**Goal of the exercise**
Your answer must be the records below repeated word for word, with no pictures in it.

═════ Provided information ═════

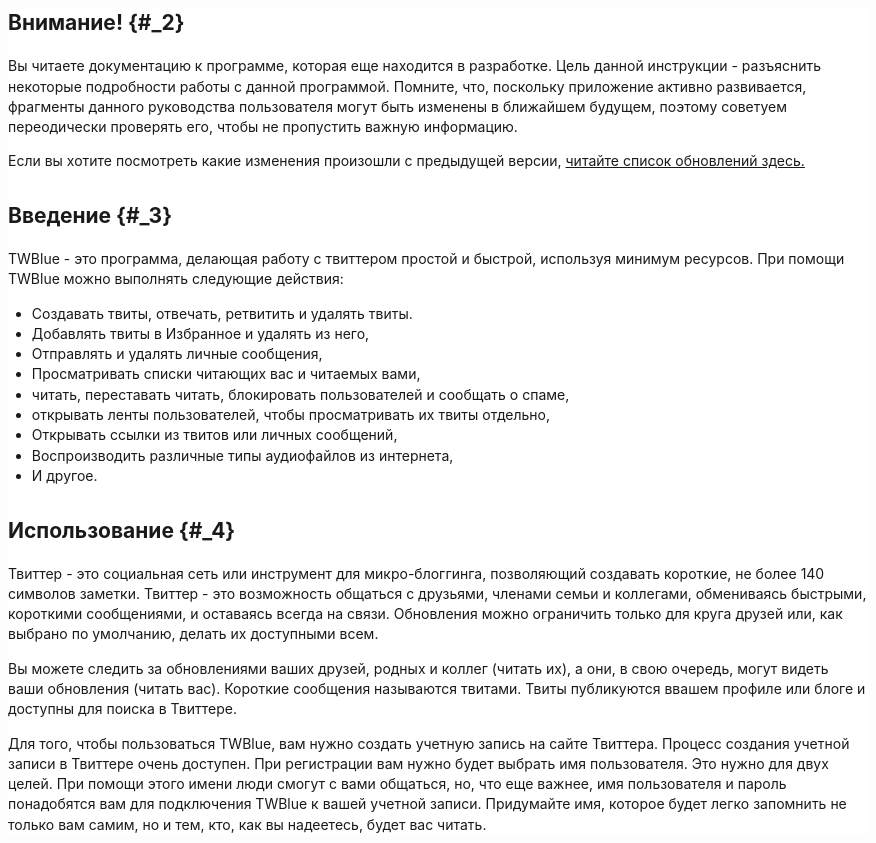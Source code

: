 

Внимание! {#_2}
---------

Вы читаете документацию к программе, которая еще находится в разработке.
Цель данной инструкции - разъяснить некоторые подробности работы с
данной программой. Помните, что, поскольку приложение активно
развивается, фрагменты данного руководства пользователя могут быть
изменены в ближайшем будущем, поэтому советуем переодически проверять
его, чтобы не пропустить важную информацию.

Если вы хотите посмотреть какие изменения произошли с предыдущей версии,
[читайте список обновлений здесь.](changes.html)

Введение {#_3}
--------

TWBlue - это программа, делающая работу с твиттером простой и быстрой,
используя минимум ресурсов. При помощи TWBlue можно выполнять следующие
действия:

-   Создавать твиты, отвечать, ретвитить и удалять твиты.
-   Добавлять твиты в Избранное и удалять из него,
-   Отправлять и удалять личные сообщения,
-   Просматривать списки читающих вас и читаемых вами,
-   читать, переставать читать, блокировать пользователей и сообщать о
    спаме,
-   открывать ленты пользователей, чтобы просматривать их твиты
    отдельно,
-   Открывать ссылки из твитов или личных сообщений,
-   Воспроизводить различные типы аудиофайлов из интернета,
-   И другое.

Использование {#_4}
-------------

Твиттер - это социальная сеть или инструмент для микро-блоггинга,
позволяющий создавать короткие, не более 140 символов заметки. Твиттер -
это возможность общаться с друзьями, членами семьи и коллегами,
обмениваясь быстрыми, короткими сообщениями, и оставаясь всегда на
связи. Обновления можно ограничить только для круга друзей или, как
выбрано по умолчанию, делать их доступными всем.

Вы можете следить за обновлениями ваших друзей, родных и коллег (читать
их), а они, в свою очередь, могут видеть ваши обновления (читать вас).
Короткие сообщения называются твитами. Твиты публикуются ввашем профиле
или блоге и доступны для поиска в Твиттере.

Для того, чтобы пользоваться TWBlue, вам нужно создать учетную запись на
сайте Твиттера. Процесс создания учетной записи в Твиттере очень
доступен. При регистрации вам нужно будет выбрать имя пользователя. Это
нужно для двух целей. При помощи этого имени люди смогут с вами
общаться, но, что еще важнее, имя пользователя и пароль понадобятся вам
для подключения TWBlue к вашей учетной записи. Придумайте имя, которое
будет легко запомнить не только вам самим, но и тем, кто, как вы
надеетесь, будет вас читать.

═════

**Task response**
Source code

: 

Внимание! {#_2}
---------

Вы читаете документацию к программе, которая еще находится в разработке.
Цель данной инструкции - разъяснить некоторые подробности работы с
данной программой. Помните, что, поскольку приложение активно
развивается, фрагменты данного руководства пользователя могут быть
изменены в ближайшем будущем, поэтому советуем переодически проверять
его, чтобы не пропустить важную информацию.

Если вы хотите посмотреть какие изменения произошли с предыдущей версии,
[читайте список обновлений здесь.](changes.html)

Введение {#_3}
--------

TWBlue - это программа, делающая работу с твиттером простой и быстрой,
используя минимум ресурсов. При помощи TWBlue можно выполнять следующие
действия:

-   Создавать твиты, отвечать, ретвитить и удалять твиты.
-   Добавлять твиты в Избранное и удалять из него,
-   Отправлять и удалять личные сообщения,
-   Просматривать списки читающих вас и читаемых вами,
-   читать, переставать читать, блокировать пользователей и сообщать о
    спаме,
-   открывать ленты пользователей, чтобы просматривать их твиты
    отдельно,
-   Открывать ссылки из твитов или личных сообщений,
-   Воспроизводить различные типы аудиофайлов из интернета,
-   И другое.

Использование {#_4}
-------------

Твиттер - это социальная сеть или инструмент для микро-блоггинга,
позволяющий создавать короткие, не более 140 символов заметки. Твиттер -
это возможность общаться с друзьями, членами семьи и коллегами,
обмениваясь быстрыми, короткими сообщениями, и оставаясь всегда на
связи. Обновления можно ограничить только для круга друзей или, как
выбрано по умолчанию, делать их доступными всем.

Вы можете следить за обновлениями ваших друзей, родных и коллег (читать
их), а они, в свою очередь, могут видеть ваши обновления (читать вас).
Короткие сообщения называются твитами. Твиты публикуются ввашем профиле
или блоге и доступны для поиска в Твиттере.

Для того, чтобы пользоваться TWBlue, вам нужно создать учетную запись на
сайте Твиттера. Процесс создания учетной записи в Твиттере очень
доступен. При регистрации вам нужно будет выбрать имя пользователя. Это
нужно для двух целей. При помощи этого имени люди смогут с вами
общаться, но, что еще важнее, имя пользователя и пароль понадобятся вам
для подключения TWBlue к вашей учетной записи. Придумайте имя, которое
будет легко запомнить не только вам самим, но и тем, кто, как вы
надеетесь, будет вас читать.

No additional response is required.